Why the Charter Mechanism Matters
An OCC trust bank charter grants Morgan Stanley the legal authority to act as a qualified custodian for digital assets under federal banking supervision, cutting out the external crypto-native custodians the firm currently routes client holdings through — and that distinction is not cosmetic. It means Morgan Stanley controls the private key infrastructure, the audit trail, and the customer relationship end to end, capturing fee revenue that currently leaks to outside providers and reducing the operational risk of depending on third parties whose own balance sheets and compliance postures have, at times, been fragile. It also signals to regulators and institutional clients alike that the bank is willing to subject its crypto operations to the same supervisory regime as its traditional trust business.
Bitcoin and Solana Funds
Alongside the trust bank application, Morgan Stanley has proposed funds tracking the price of Bitcoin and SSOL$75.83▼1.68%, offering investors indirect exposure through traditional brokerage accounts, per Banking Exchange. The SOL-tracking proposal is notable: Solana currently trades at $77.07, down 0.65% over 24 hours, with a market cap of $44.89B. Bitcoin sits at $64,565, down 0.38% on the day, with a market cap of $1,295.58B and BTC dominance at 56.2% of the total $2,306.12B crypto market. The broader market Fear & Greed Index reads 25/100 — Extreme Fear. That backdrop makes institutional infrastructure build-outs carry outsized signaling weight; when retail sentiment is at its most despondent, the firms laying custody rails are telegraphing a multi-year horizon, not a quarterly trade.
Third-Party Infrastructure Still Needed
This transition is not overnight. Outside venues and infrastructure remain essential in the near term even as Morgan Stanley builds in-house capacity, per CryptoSlate. The bank will likely run a hybrid posture for some time — leaning on existing third-party custodians for certain assets or jurisdictions while migrating the highest-volume flows onto its own platform as the trust bank comes online. This is a build-out phase. The four pillars of custody, trading, staking, and lending will not switch on simultaneously, and flattening them into a single launch announcement misrepresents the phased reality of what Morgan Stanley is actually constructing.
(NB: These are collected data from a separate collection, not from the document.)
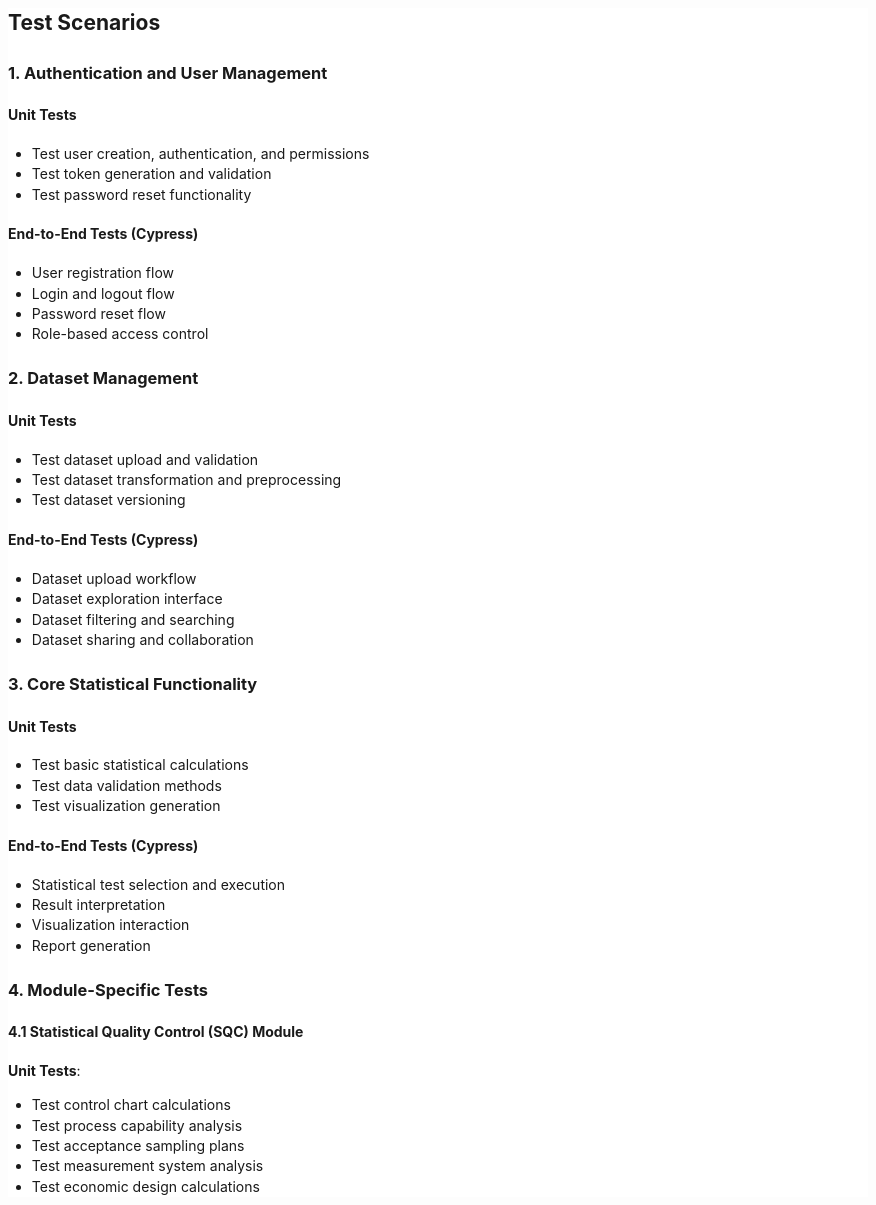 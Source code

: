## Test Scenarios

### 1. Authentication and User Management

#### Unit Tests
- Test user creation, authentication, and permissions
- Test token generation and validation
- Test password reset functionality

#### End-to-End Tests (Cypress)
- User registration flow
- Login and logout flow
- Password reset flow
- Role-based access control

### 2. Dataset Management

#### Unit Tests
- Test dataset upload and validation
- Test dataset transformation and preprocessing
- Test dataset versioning

#### End-to-End Tests (Cypress)
- Dataset upload workflow
- Dataset exploration interface
- Dataset filtering and searching
- Dataset sharing and collaboration

### 3. Core Statistical Functionality

#### Unit Tests
- Test basic statistical calculations
- Test data validation methods
- Test visualization generation

#### End-to-End Tests (Cypress)
- Statistical test selection and execution
- Result interpretation
- Visualization interaction
- Report generation

### 4. Module-Specific Tests

#### 4.1 Statistical Quality Control (SQC) Module

**Unit Tests**:
- Test control chart calculations
- Test process capability analysis
- Test acceptance sampling plans
- Test measurement system analysis
- Test economic design calculations
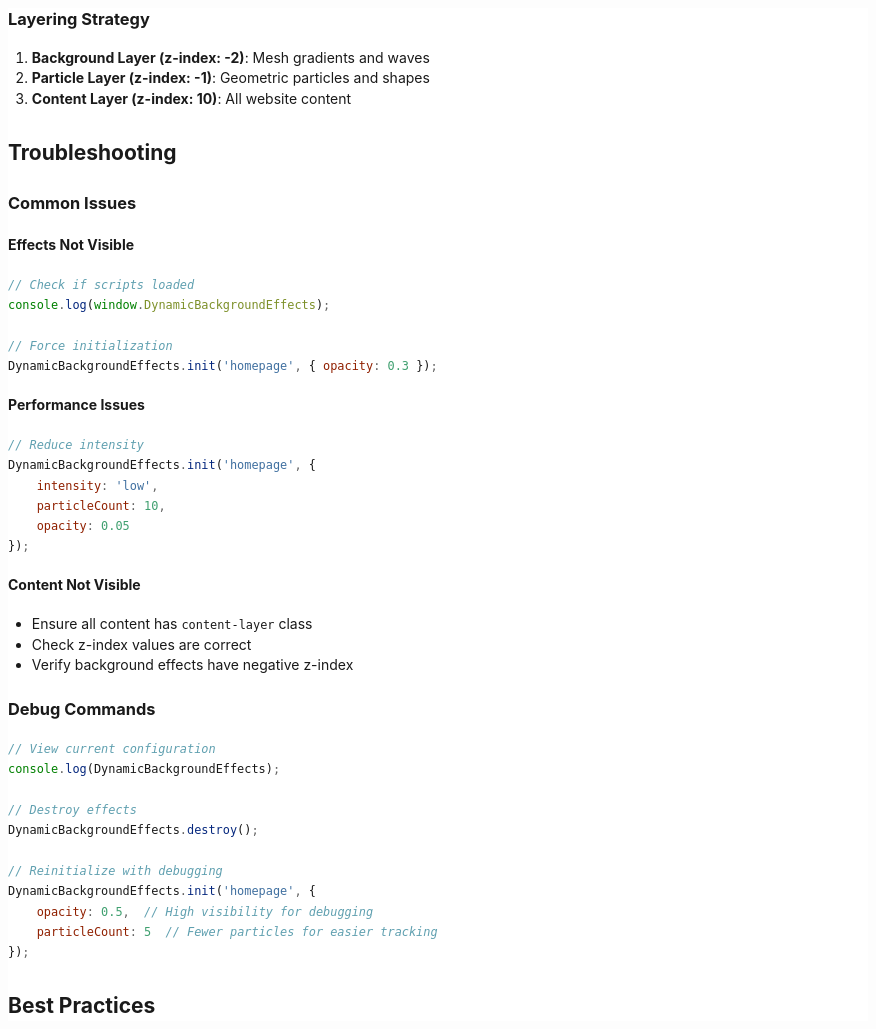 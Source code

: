 ### Layering Strategy
1. **Background Layer (z-index: -2)**: Mesh gradients and waves
2. **Particle Layer (z-index: -1)**: Geometric particles and shapes  
3. **Content Layer (z-index: 10)**: All website content

## Troubleshooting

### Common Issues

#### Effects Not Visible
```javascript
// Check if scripts loaded
console.log(window.DynamicBackgroundEffects);

// Force initialization
DynamicBackgroundEffects.init('homepage', { opacity: 0.3 });
```

#### Performance Issues
```javascript
// Reduce intensity
DynamicBackgroundEffects.init('homepage', {
    intensity: 'low',
    particleCount: 10,
    opacity: 0.05
});
```

#### Content Not Visible
- Ensure all content has `content-layer` class
- Check z-index values are correct
- Verify background effects have negative z-index

### Debug Commands
```javascript
// View current configuration
console.log(DynamicBackgroundEffects);

// Destroy effects
DynamicBackgroundEffects.destroy();

// Reinitialize with debugging
DynamicBackgroundEffects.init('homepage', {
    opacity: 0.5,  // High visibility for debugging
    particleCount: 5  // Fewer particles for easier tracking
});
```

## Best Practices
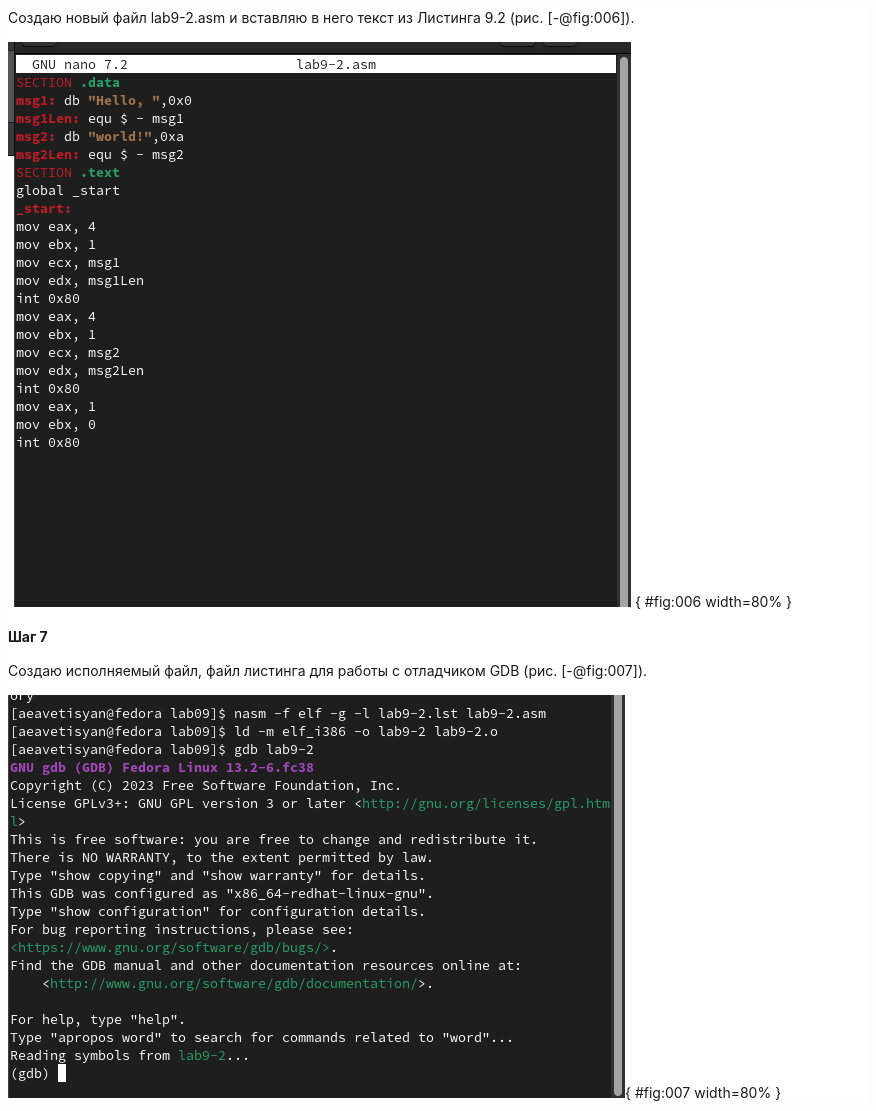 Создаю новый файл lab9-2.asm и вставляю в него текст из Листинга 9.2 (рис. [-@fig:006]).

![Редактирование программы](image/6.png) { #fig:006 width=80% }

**Шаг 7**

Создаю исполняемый файл, файл листинга для работы с отладчиком GDB (рис. [-@fig:007]). 

![Создание исполняемого файла](image/7.png){ #fig:007 width=80% }
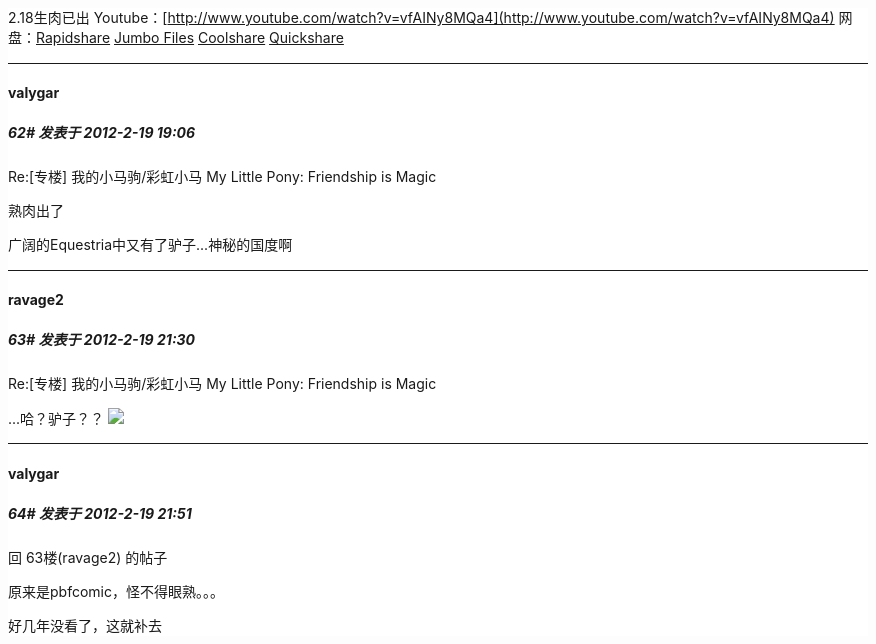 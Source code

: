 2.18生肉已出
Youtube：[http://www.youtube.com/watch?v=vfAINy8MQa4](http://www.youtube.com/watch?v=vfAINy8MQa4)
网盘：[Rapidshare](http://rapidshare.com/files/2945823408/YP-1Y-02x18.mp4) [Jumbo Files](http://jumbofiles.com/iyctfjhkv899) [Coolshare](http://www.coolshare.cz/stahnout/9048/yp-1y-02x18-mp4) [Quickshare](http://www.quickshare.cz/stahnout-soubor/689567:yp-1y-02x18-mp4_506MB)







-----

####  valygar  
##### 62#       发表于 2012-2-19 19:06

Re:[专楼] 我的小马驹/彩虹小马 My Little Pony: Friendship is Magic



熟肉出了

广阔的Equestria中又有了驴子...神秘的国度啊







-----

####  ravage2  
##### 63#       发表于 2012-2-19 21:30

Re:[专楼] 我的小马驹/彩虹小马 My Little Pony: Friendship is Magic



...哈？驴子？？
<img src="http://www.pbfcomics.com/archive_b/PBF253-The_Last_Unicorns.jpg" referrerpolicy="no-referrer">







-----

####  valygar  
##### 64#       发表于 2012-2-19 21:51

回 63楼(ravage2) 的帖子



原来是pbfcomic，怪不得眼熟。。。

好几年没看了，这就补去






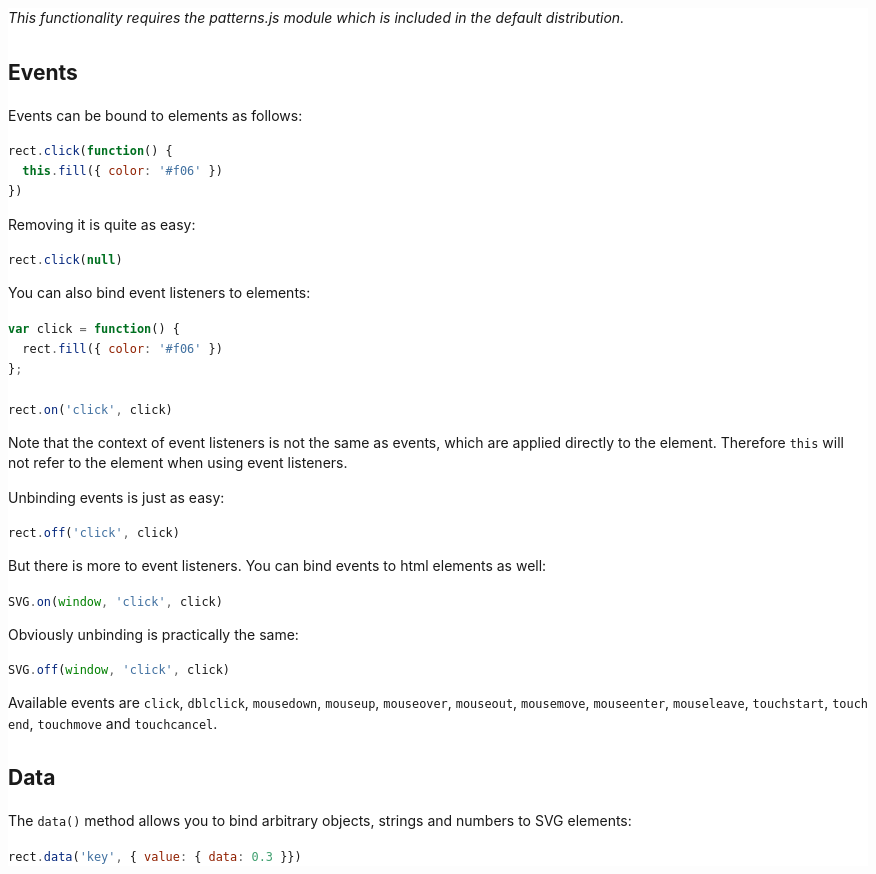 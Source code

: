 _This functionality requires the patterns.js module which is included in the default distribution._


## Events
Events can be bound to elements as follows:

```javascript
rect.click(function() {
  this.fill({ color: '#f06' })
})
```

Removing it is quite as easy:

```javascript
rect.click(null)
```

You can also bind event listeners to elements:

```javascript
var click = function() {
  rect.fill({ color: '#f06' })
};

rect.on('click', click)
```

Note that the context of event listeners is not the same as events, which are applied directly to the element. Therefore `this` will not refer to the element when using event listeners.

Unbinding events is just as easy:

```javascript
rect.off('click', click)
```

But there is more to event listeners. You can bind events to html elements as well:

```javascript
SVG.on(window, 'click', click)
```

Obviously unbinding is practically the same:

```javascript
SVG.off(window, 'click', click)
```

Available events are `click`, `dblclick`, `mousedown`, `mouseup`, `mouseover`, `mouseout`, `mousemove`, `mouseenter`, `mouseleave`, `touchstart`, `touchend`, `touchmove` and `touchcancel`.


## Data
The `data()` method allows you to bind arbitrary objects, strings and numbers to SVG elements:

```javascript
rect.data('key', { value: { data: 0.3 }})
```

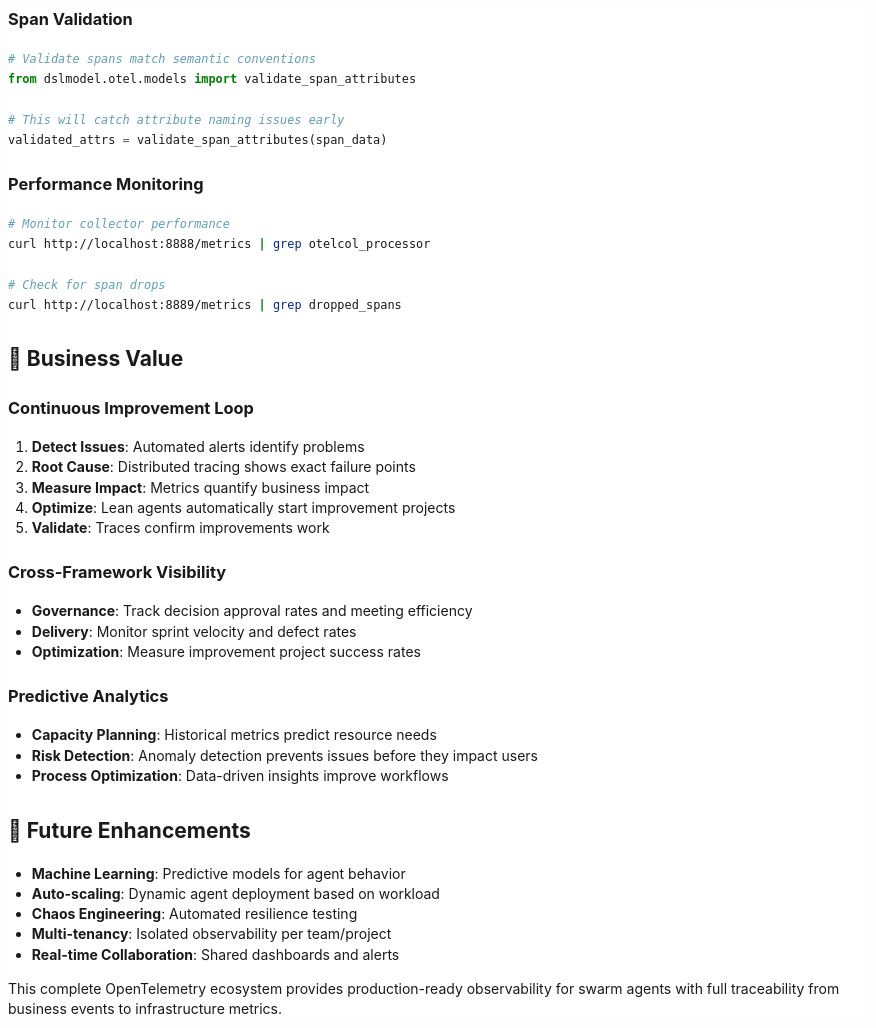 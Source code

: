 ### Span Validation
```python
# Validate spans match semantic conventions
from dslmodel.otel.models import validate_span_attributes

# This will catch attribute naming issues early
validated_attrs = validate_span_attributes(span_data)
```

### Performance Monitoring
```bash
# Monitor collector performance
curl http://localhost:8888/metrics | grep otelcol_processor

# Check for span drops
curl http://localhost:8889/metrics | grep dropped_spans
```

## 🎯 Business Value

### Continuous Improvement Loop
1. **Detect Issues**: Automated alerts identify problems
2. **Root Cause**: Distributed tracing shows exact failure points  
3. **Measure Impact**: Metrics quantify business impact
4. **Optimize**: Lean agents automatically start improvement projects
5. **Validate**: Traces confirm improvements work

### Cross-Framework Visibility
- **Governance**: Track decision approval rates and meeting efficiency
- **Delivery**: Monitor sprint velocity and defect rates
- **Optimization**: Measure improvement project success rates

### Predictive Analytics
- **Capacity Planning**: Historical metrics predict resource needs
- **Risk Detection**: Anomaly detection prevents issues before they impact users
- **Process Optimization**: Data-driven insights improve workflows

## 🔮 Future Enhancements

- **Machine Learning**: Predictive models for agent behavior
- **Auto-scaling**: Dynamic agent deployment based on workload
- **Chaos Engineering**: Automated resilience testing
- **Multi-tenancy**: Isolated observability per team/project
- **Real-time Collaboration**: Shared dashboards and alerts

This complete OpenTelemetry ecosystem provides production-ready observability for swarm agents with full traceability from business events to infrastructure metrics.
Competitive and Regulatory Context
The competitive frame is unavoidable. Institutional investors asking which banks will custody crypto are watching a field where approaches diverge sharply; JPMorgan has explored crypto access for clients without building native custody infrastructure at the same depth, leaving an opening for Morgan Stanley to differentiate by controlling the full stack. The CLARITY Act, currently moving through the Senate, adds regulatory tailwind: clearer rules for digital asset custody and market structure make bank charters more attractive and reduce the legal ambiguity that has kept some Tier-1 banks on the sidelines. Against an Extreme Fear market, the firms investing in regulated rails now are positioning for the cycle turn — not the cycle bottom.
What’s Next
Open questions remain. The timeline from preliminary to full OCC approval is unclear, and the bank has not publicly specified which assets beyond Bitcoin and Solana the trust bank would support. Whether staking will be self-operated — Morgan Stanley running its own validators — or delegated to third-party staking providers is unresolved. The exact scope of the lending and yield products, still in early planning, will determine whether the bank competes directly with crypto-native lenders or stays closer to a traditional prime brokerage model adapted for digital assets. What is clear is the direction. The bank is building, not renting, its crypto future. Final OCC approval and the first custody product launch are the next milestones — whenever that happens, it marks the moment Wall Street’s in-house crypto era moves from application to operation.